Yaa is struggling to keep a reliable Wi-Fi signal from Ghana, but Mohammad logs in on time from Kuwait. Anna had to relocate to a café in Austria to get connected. Johnpeter was hoping to call in, too. But he is in a rural part of Tanzania today, and an internet connection is nowhere to be found. The group Skype call has gotten off to a bumpy start. But no one ever said that building a global human rights movement would be easy.

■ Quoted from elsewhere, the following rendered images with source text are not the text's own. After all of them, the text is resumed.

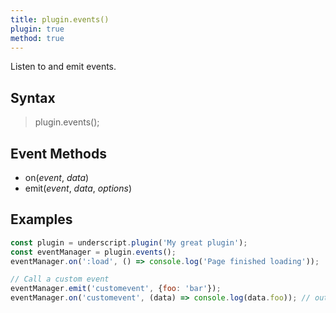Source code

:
 ```yaml
---
title: plugin.events()
plugin: true
method: true
---
```

Listen to and emit events.

## Syntax
> plugin.events();

## Event Methods
* on(*event*, *data*)
* emit(*event*, *data*, *options*)

## Examples
```javascript
const plugin = underscript.plugin('My great plugin');
const eventManager = plugin.events();
eventManager.on(':load', () => console.log('Page finished loading'));

// Call a custom event
eventManager.emit('customevent', {foo: 'bar'});
eventManager.on('customevent', (data) => console.log(data.foo)); // output: bar
```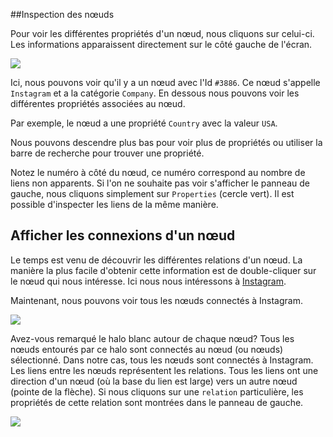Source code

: ##Inspection des nœuds 

Pour voir les différentes propriétés d'un nœud, nous cliquons sur celui-ci. Les informations apparaissent directement sur le côté gauche de l'écran.

![](https://github.com/Linkurious/linkurious-enterprise-manual/raw/master/en/first-visualization/PropertiesCircle.png)
 
Ici, nous pouvons voir qu'il y a un nœud avec l'Id ```#3886```. Ce nœud s'appelle ```Instagram``` et a la catégorie ```Company```. En dessous nous pouvons voir les différentes propriétés associées au nœud. 


Par exemple, le nœud a une propriété ```Country``` avec la valeur ```USA```.

Nous pouvons descendre plus bas pour voir plus de propriétés ou utiliser la barre de recherche pour trouver une propriété. 

Notez le numéro à côté du nœud, ce numéro correspond au nombre de liens non apparents. Si l'on ne souhaite pas voir s'afficher le panneau de gauche, nous cliquons simplement sur ```Properties``` (cercle vert).
Il est possible d'inspecter les liens de la même manière.

## Afficher les connexions d'un nœud 

Le temps est venu de découvrir les différentes relations d'un nœud. La manière la plus facile d'obtenir cette information est de double-cliquer sur le nœud qui nous intéresse. Ici nous nous intéressons à [Instagram](http://instagram.com/).

Maintenant, nous pouvons voir tous les nœuds connectés à Instagram.

![](https://github.com/Linkurious/linkurious-enterprise-manual/raw/master/en/first-visualization/Connections.png)

Avez-vous remarqué le halo blanc autour de chaque nœud? Tous les nœuds entourés par ce halo sont connectés au nœud (ou nœuds) sélectionné. Dans notre cas, tous les nœuds sont connectés à Instagram. 
Les liens entre les nœuds représentent les relations. Tous les liens ont une direction d'un nœud (où la base du lien est large) vers un autre nœud (pointe de la flèche).
Si nous cliquons sur une ```relation``` particulière, les propriétés de cette relation sont montrées dans le panneau de gauche.

![](https://github.com/Linkurious/linkurious-enterprise-manual/raw/master/en/first-visualization/Relationship_Properties.png)
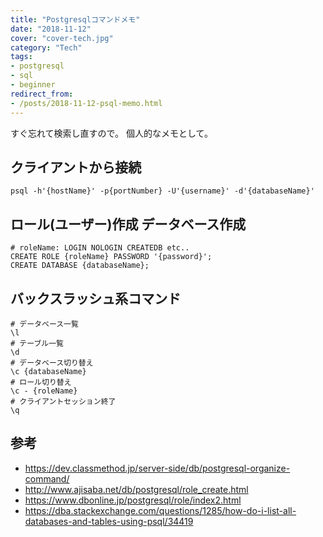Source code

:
 ```yaml
---
title: "Postgresqlコマンドメモ"
date: "2018-11-12"
cover: "cover-tech.jpg"
category: "Tech"
tags:
- postgresql
- sql
- beginner
redirect_from:
- /posts/2018-11-12-psql-memo.html
---
```


すぐ忘れて検索し直すので。
個人的なメモとして。


## クライアントから接続
```
psql -h'{hostName}' -p{portNumber} -U'{username}' -d'{databaseName}'
```


## ロール(ユーザー)作成 データベース作成
```
# roleName: LOGIN NOLOGIN CREATEDB etc..
CREATE ROLE {roleName} PASSWORD '{password}';
CREATE DATABASE {databaseName};
```


## バックスラッシュ系コマンド
```
# データベース一覧
\l
# テーブル一覧
\d
# データベース切り替え
\c {databaseName}
# ロール切り替え
\c - {roleName}
# クライアントセッション終了
\q
```


## 参考
- https://dev.classmethod.jp/server-side/db/postgresql-organize-command/
- http://www.ajisaba.net/db/postgresql/role_create.html
- https://www.dbonline.jp/postgresql/role/index2.html
- https://dba.stackexchange.com/questions/1285/how-do-i-list-all-databases-and-tables-using-psql/34419
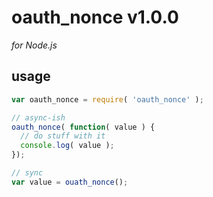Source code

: # oauth_nonce v1.0.0

_for Node.js_

## usage

```javascript
var oauth_nonce = require( 'oauth_nonce' );

// async-ish
oauth_nonce( function( value ) {
  // do stuff with it
  console.log( value );
});

// sync
var value = ouath_nonce();
```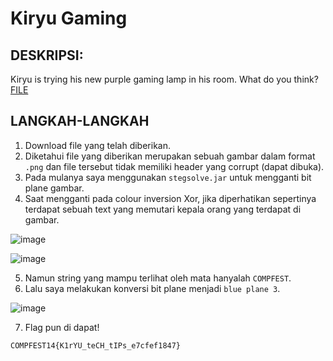 # Kiryu Gaming
## DESKRIPSI:
Kiryu is trying his new purple gaming lamp in his room. What do you think?
[FILE]()
## LANGKAH-LANGKAH
1. Download file yang telah diberikan.
2. Diketahui file yang diberikan merupakan sebuah gambar dalam format `.png` dan file tersebut tidak memiliki header yang corrupt (dapat dibuka).
3. Pada mulanya saya menggunakan `stegsolve.jar` untuk mengganti bit plane gambar.
4. Saat mengganti pada colour inversion Xor, jika diperhatikan sepertinya terdapat sebuah text yang memutari kepala orang yang terdapat di gambar.

![image](https://user-images.githubusercontent.com/70703371/184531849-a6ac0d07-2dd8-458a-b66b-e4ee4a96c8a5.png)

![image](https://user-images.githubusercontent.com/70703371/184531858-0c120750-54d8-4666-854f-8446e65edacb.png)

5. Namun string yang mampu terlihat oleh mata hanyalah `COMPFEST`.
6. Lalu saya melakukan konversi bit plane menjadi `blue plane 3`.

![image](https://user-images.githubusercontent.com/70703371/184531910-66aaaa82-f73a-4694-81e7-6ae0f9b8f911.png)

7. Flag pun di dapat!

```
COMPFEST14{K1rYU_teCH_tIPs_e7cfef1847}
```
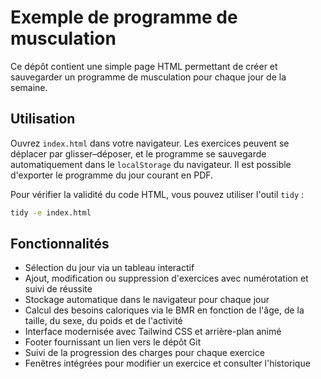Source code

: # Exemple de programme de musculation

Ce dépôt contient une simple page HTML permettant de créer et sauvegarder un programme de musculation pour chaque jour de la semaine.

## Utilisation

Ouvrez `index.html` dans votre navigateur. Les exercices peuvent se déplacer par glisser–déposer, et le programme se sauvegarde automatiquement dans le `localStorage` du navigateur. Il est possible d'exporter le programme du jour courant en PDF.

Pour vérifier la validité du code HTML, vous pouvez utiliser l'outil `tidy` :

```bash
tidy -e index.html
```

## Fonctionnalités
- Sélection du jour via un tableau interactif
- Ajout, modification ou suppression d'exercices avec numérotation et suivi de réussite
- Stockage automatique dans le navigateur pour chaque jour
- Calcul des besoins caloriques via le BMR en fonction de l'âge, de la taille, du sexe, du poids et de l'activité
- Interface modernisée avec Tailwind CSS et arrière-plan animé
- Footer fournissant un lien vers le dépôt Git
- Suivi de la progression des charges pour chaque exercice
- Fenêtres intégrées pour modifier un exercice et consulter l'historique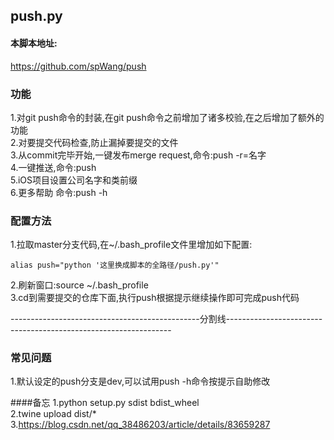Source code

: ## push.py

#### 本脚本地址:
https://github.com/spWang/push

### 功能
1.对git  push命令的封装,在git  push命令之前增加了诸多校验,在之后增加了额外的功能<br>
2.对要提交代码检查,防止漏掉要提交的文件<br>
3.从commit完毕开始,一键发布merge request,命令:push -r=名字<br>
4.一键推送,命令:push<br>
5.iOS项目设置公司名字和类前缀<br>
6.更多帮助 命令:push -h<br>
 

### 配置方法
1.拉取master分支代码,在~/.bash_profile文件里增加如下配置:<br>
```objc
alias push="python '这里换成脚本的全路径/push.py'"
```
2.刷新窗口:source ~/.bash_profile<br>
3.cd到需要提交的仓库下面,执行push根据提示继续操作即可完成push代码<br>

-----------------------------------------------分割线----------------------------------------------------------------

### 常见问题
1.默认设定的push分支是dev,可以试用push -h命令按提示自助修改

####备忘
1.python setup.py sdist bdist_wheel<br>
2.twine upload dist/*<br>
3.https://blog.csdn.net/qq_38486203/article/details/83659287
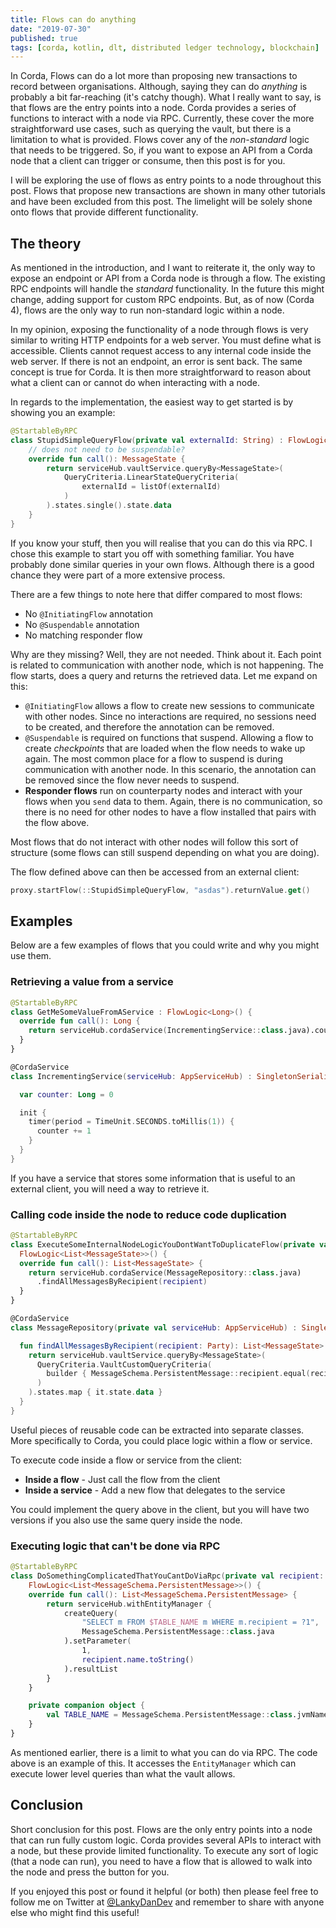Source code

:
 ```yaml
---
title: Flows can do anything
date: "2019-07-30"
published: true
tags: [corda, kotlin, dlt, distributed ledger technology, blockchain]
---
```


In Corda, Flows can do a lot more than proposing new transactions to record between organisations. Although, saying they can do _anything_ is probably a bit far-reaching (it's catchy though). What I really want to say, is that flows are the entry points into a node. Corda provides a series of functions to interact with a node via RPC. Currently, these cover the more straightforward use cases, such as querying the vault, but there is a limitation to what is provided. Flows cover any of the _non-standard_ logic that needs to be triggered. So, if you want to expose an API from a Corda node that a client can trigger or consume, then this post is for you.

I will be exploring the use of flows as entry points to a node throughout this post. Flows that propose new transactions are shown in many other tutorials and have been excluded from this post. The limelight will be solely shone onto flows that provide different functionality.

## The theory

As mentioned in the introduction, and I want to reiterate it, the only way to expose an endpoint or API from a Corda node is through a flow. The existing RPC endpoints will handle the _standard_ functionality. In the future this might change, adding support for custom RPC endpoints. But, as of now (Corda 4), flows are the only way to run non-standard logic within a node.

In my opinion, exposing the functionality of a node through flows is very similar to writing HTTP endpoints for a web server. You must define what is accessible. Clients cannot request access to any internal code inside the web server. If there is not an endpoint, an error is sent back. The same concept is true for Corda. It is then more straightforward to reason about what a client can or cannot do when interacting with a node.

In regards to the implementation, the easiest way to get started is by showing you an example:

```kotlin
@StartableByRPC
class StupidSimpleQueryFlow(private val externalId: String) : FlowLogic<MessageState>() {
    // does not need to be suspendable?
    override fun call(): MessageState {
        return serviceHub.vaultService.queryBy<MessageState>(
            QueryCriteria.LinearStateQueryCriteria(
                externalId = listOf(externalId)
            )
        ).states.single().state.data
    }
}
```

If you know your stuff, then you will realise that you can do this via RPC. I chose this example to start you off with something familiar. You have probably done similar queries in your own flows. Although there is a good chance they were part of a more extensive process.

There are a few things to note here that differ compared to most flows:

- No `@InitiatingFlow` annotation
- No `@Suspendable` annotation
- No matching responder flow

Why are they missing? Well, they are not needed. Think about it. Each point is related to communication with another node, which is not happening. The flow starts, does a query and returns the retrieved data. Let me expand on this:

- `@InitiatingFlow` allows a flow to create new sessions to communicate with other nodes. Since no interactions are required, no sessions need to be created, and therefore the annotation can be removed.
- `@Suspendable` is required on functions that suspend. Allowing a flow to create _checkpoints_ that are loaded when the flow needs to wake up again. The most common place for a flow to suspend is during communication with another node. In this scenario, the annotation can be removed since the flow never needs to suspend.
- __Responder flows__ run on counterparty nodes and interact with your flows when you `send` data to them. Again, there is no communication, so there is no need for other nodes to have a flow installed that pairs with the flow above.

Most flows that do not interact with other nodes will follow this sort of structure (some flows can still suspend depending on what you are doing).

The flow defined above can then be accessed from an external client:

```kotlin
proxy.startFlow(::StupidSimpleQueryFlow, "asdas").returnValue.get()
```

## Examples

Below are a few examples of flows that you could write and why you might use them.

### Retrieving a value from a service

```kotlin
@StartableByRPC
class GetMeSomeValueFromAService : FlowLogic<Long>() {
  override fun call(): Long {
    return serviceHub.cordaService(IncrementingService::class.java).counter
  }
}

@CordaService
class IncrementingService(serviceHub: AppServiceHub) : SingletonSerializeAsToken() {

  var counter: Long = 0

  init {
    timer(period = TimeUnit.SECONDS.toMillis(1)) {
      counter += 1
    }
  }
}
```

If you have a service that stores some information that is useful to an external client, you will need a way to retrieve it.

### Calling code inside the node to reduce code duplication

```kotlin
@StartableByRPC
class ExecuteSomeInternalNodeLogicYouDontWantToDuplicateFlow(private val recipient: Party) :
  FlowLogic<List<MessageState>>() {
  override fun call(): List<MessageState> {
    return serviceHub.cordaService(MessageRepository::class.java)
      .findAllMessagesByRecipient(recipient)
  }
}

@CordaService
class MessageRepository(private val serviceHub: AppServiceHub) : SingletonSerializeAsToken() {

  fun findAllMessagesByRecipient(recipient: Party): List<MessageState> {
    return serviceHub.vaultService.queryBy<MessageState>(
      QueryCriteria.VaultCustomQueryCriteria(
        builder { MessageSchema.PersistentMessage::recipient.equal(recipient.name.toString()) }
      )
    ).states.map { it.state.data }
  }
}
```

Useful pieces of reusable code can be extracted into separate classes. More specifically to Corda, you could place logic within a flow or service.

To execute code inside a flow or service from the client:

- __Inside a flow__ - Just call the flow from the client
- __Inside a service__ - Add a new flow that delegates to the service

You could implement the query above in the client, but you will have two versions if you also use the same query inside the node.

### Executing logic that can't be done via RPC

```kotlin
@StartableByRPC
class DoSomethingComplicatedThatYouCantDoViaRpc(private val recipient: Party) :
    FlowLogic<List<MessageSchema.PersistentMessage>>() {
    override fun call(): List<MessageSchema.PersistentMessage> {
        return serviceHub.withEntityManager {
            createQuery(
                "SELECT m FROM $TABLE_NAME m WHERE m.recipient = ?1",
                MessageSchema.PersistentMessage::class.java
            ).setParameter(
                1,
                recipient.name.toString()
            ).resultList
        }
    }

    private companion object {
        val TABLE_NAME = MessageSchema.PersistentMessage::class.jvmName
    }
}
```

As mentioned earlier, there is a limit to what you can do via RPC. The code above is an example of this. It accesses the `EntityManager` which can execute lower level queries than what the vault allows.

## Conclusion

Short conclusion for this post. Flows are the only entry points into a node that can run fully custom logic. Corda provides several APIs to interact with a node, but these provide limited functionality. To execute any sort of logic (that a node can run), you need to have a flow that is allowed to walk into the node and press the button for you.

If you enjoyed this post or found it helpful (or both) then please feel free to follow me on Twitter at [@LankyDanDev](https://twitter.com/LankyDanDev) and remember to share with anyone else who might find this useful!
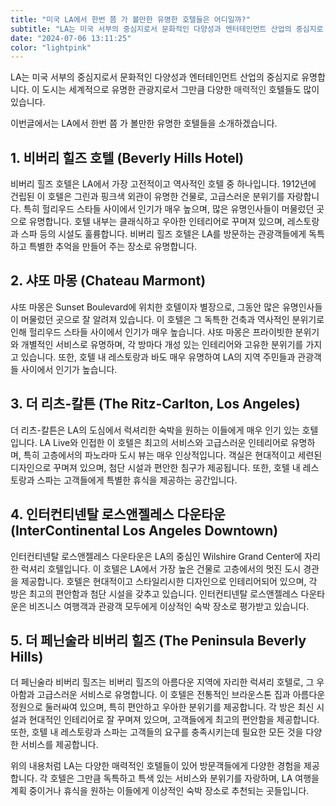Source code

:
 ```yaml
---
title: "미국 LA에서 한번 쯤 가 볼만한 유명한 호텔들은 어디일까?"
subtitle: "LA는 미국 서부의 중심지로서 문화적인 다양성과 엔터테인먼트 산업의 중심지로 유명합니다. 이 도시는 세계적으로 유명한 관광지로서 그만큼 다양한 매력적인 호텔들도 많이 있습니다. LA에서 한번 쯤 가 볼만한 유명한 호텔들을 소개하는 글입니다."
date: "2024-07-06 13:11:25"
color: "lightpink"
---
```





<p>LA는 미국 서부의 중심지로서 문화적인 다양성과 엔터테인먼트 산업의 중심지로 유명합니다. 이 도시는 세계적으로 유명한 관광지로서 그만큼 다양한 <span style="color: #333333; "><span></span>매력적인 </span>호텔들도 많이 있습니다.</p>

<p>이번글에서는 LA에서 한번 쯤 가 볼만한 유명한 호텔들을 소개하겠습니다.</p>

<h2><b>1. 비버리 힐즈 호텔 (Beverly Hills Hotel)</b></h2>
<p>비버리 힐즈 호텔은 LA에서 가장 고전적이고 역사적인 호텔 중 하나입니다. 1912년에 건립된 이 호텔은 그린과 핑크색 외관이 유명한 건물로, 고급스러운 분위기를 자랑합니다. 특히 헐리우드 스타들 사이에서 인기가 매우 높으며, 많은 유명인사들이 머물렀던 곳으로 유명합니다. 호텔 내부는 클래식하고 우아한 인테리어로 꾸며져 있으며, 레스토랑과 스파 등의 시설도 훌륭합니다. 비버리 힐즈 호텔은 LA를 방문하는 관광객들에게 독특하고 특별한 추억을 만들어 주는 장소로 유명합니다.</p>

<h2><b>2. 샤또 마몽 (Chateau Marmont)</b></h2>
<p>샤또 마몽은 Sunset Boulevard에 위치한 호텔이자 별장으로, 그동안 많은 유명인사들이 머물렀던 곳으로 잘 알려져 있습니다. 이 호텔은 그 독특한 건축과 역사적인 분위기로 인해 헐리우드 스타들 사이에서 인기가 매우 높습니다. 샤또 마몽은 프라이빗한 분위기와 개별적인 서비스로 유명하며, 각 방마다 개성 있는 인테리어와 고유한 분위기를 가지고 있습니다. 또한, 호텔 내 레스토랑과 바도 매우 유명하여 LA의 지역 주민들과 관광객들 사이에서 인기가 높습니다.</p>

<h2><b>3. 더 리츠-칼튼 (The Ritz-Carlton, Los Angeles)</b></h2>
<p>더 리츠-칼튼은 LA의 도심에서 럭셔리한 숙박을 원하는 이들에게 매우 인기 있는 호텔입니다. LA Live와 인접한 이 호텔은 최고의 서비스와 고급스러운 인테리어로 유명하며, 특히 고층에서의 파노라마 도시 뷰는 매우 인상적입니다. 객실은 현대적이고 세련된 디자인으로 꾸며져 있으며, 첨단 시설과 편안한 침구가 제공됩니다. 또한, 호텔 내 레스토랑과 스파는 고객들에게 특별한 휴식을 제공하는 공간입니다.</p>

<h2><b>4. 인터컨티넨탈 로스앤젤레스 다운타운 (InterContinental Los Angeles Downtown)</b></h2>
<p>인터컨티넨탈 로스앤젤레스 다운타운은 LA의 중심인 Wilshire Grand Center에 자리한 럭셔리 호텔입니다. 이 호텔은 LA에서 가장 높은 건물로 고층에서의 멋진 도시 경관을 제공합니다. 호텔은 현대적이고 스타일리시한 디자인으로 인테리어되어 있으며, 각 방은 최고의 편안함과 첨단 시설을 갖추고 있습니다. 인터컨티넨탈 로스앤젤레스 다운타운은 비즈니스 여행객과 관광객 모두에게 이상적인 숙박 장소로 평가받고 있습니다.</p>

<h2><b>5. 더 페닌술라 비버리 힐즈 (The Peninsula Beverly Hills)</b></h2>
<p>더 페닌술라 비버리 힐즈는 비버리 힐즈의 아름다운 지역에 자리한 럭셔리 호텔로, 그 우아함과 고급스러운 서비스로 유명합니다. 이 호텔은 전통적인 브라운스톤 집과 아름다운 정원으로 둘러싸여 있으며, 특히 편안하고 우아한 분위기를 제공합니다. 각 방은 최신 시설과 현대적인 인테리어로 잘 꾸며져 있으며, 고객들에게 최고의 편안함을 제공합니다. 또한, 호텔 내 레스토랑과 스파는 고객들의 요구를 충족시키는데 필요한 모든 것을 다양한 서비스를 제공합니다.</p>


<p>위의 내용처럼 LA는 다양한 매력적인 호텔들이 있어 방문객들에게 다양한 경험을 제공합니다. 각 호텔은 그만큼 독특하고 특색 있는 서비스와 분위기를 자랑하며, LA 여행을 계획 중이거나 휴식을 원하는 이들에게 이상적인 숙박 장소로 추천되는 곳들입니다.</p>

Finally, Yaa and Mohammad link up with Apoorva from India, Anna from Austria and Karyn from the US. The call’s agenda is all about activism, but as the conversation winds down, the host, Elizabeth Pfiester in the UK, pivots to a personal farewell: “I hope everyone is having a smooth blood sugar day today. Mine has been kind of rocky.” The line is quickly abuzz with good wishes for Pfiester, and a lot of empathy. The heat is playing havoc with Mohammad’s sugars, it turns out. Apoorva’s levels are out of whack due to some exam-related stress; Karyn is recovering from a kidney infection that pushed her sugars high.
They have all been there, and that is the point. Everyone on the call has Type 1 diabetes, and all have committed to serving as volunteer advocates in their communities, with their work coordinated through a group called T1International, founded and directed by Pfiester.
The popular image of a crusading health care advocate is usually embodied by a compassionate physician or a determined researcher. In that scenario, patients are portrayed as the passive — often helpless — beneficiaries of the professionals’ selfless calls for better care. It’s not a good match with the model of a successful social movement, where those most directly affected are on the front lines. That was the structure of the civil rights movement, the anti-apartheid campaign and the labor movement, among many others. So T1International aims to flip the usual health care advocacy script, this time putting patients in the lead roles.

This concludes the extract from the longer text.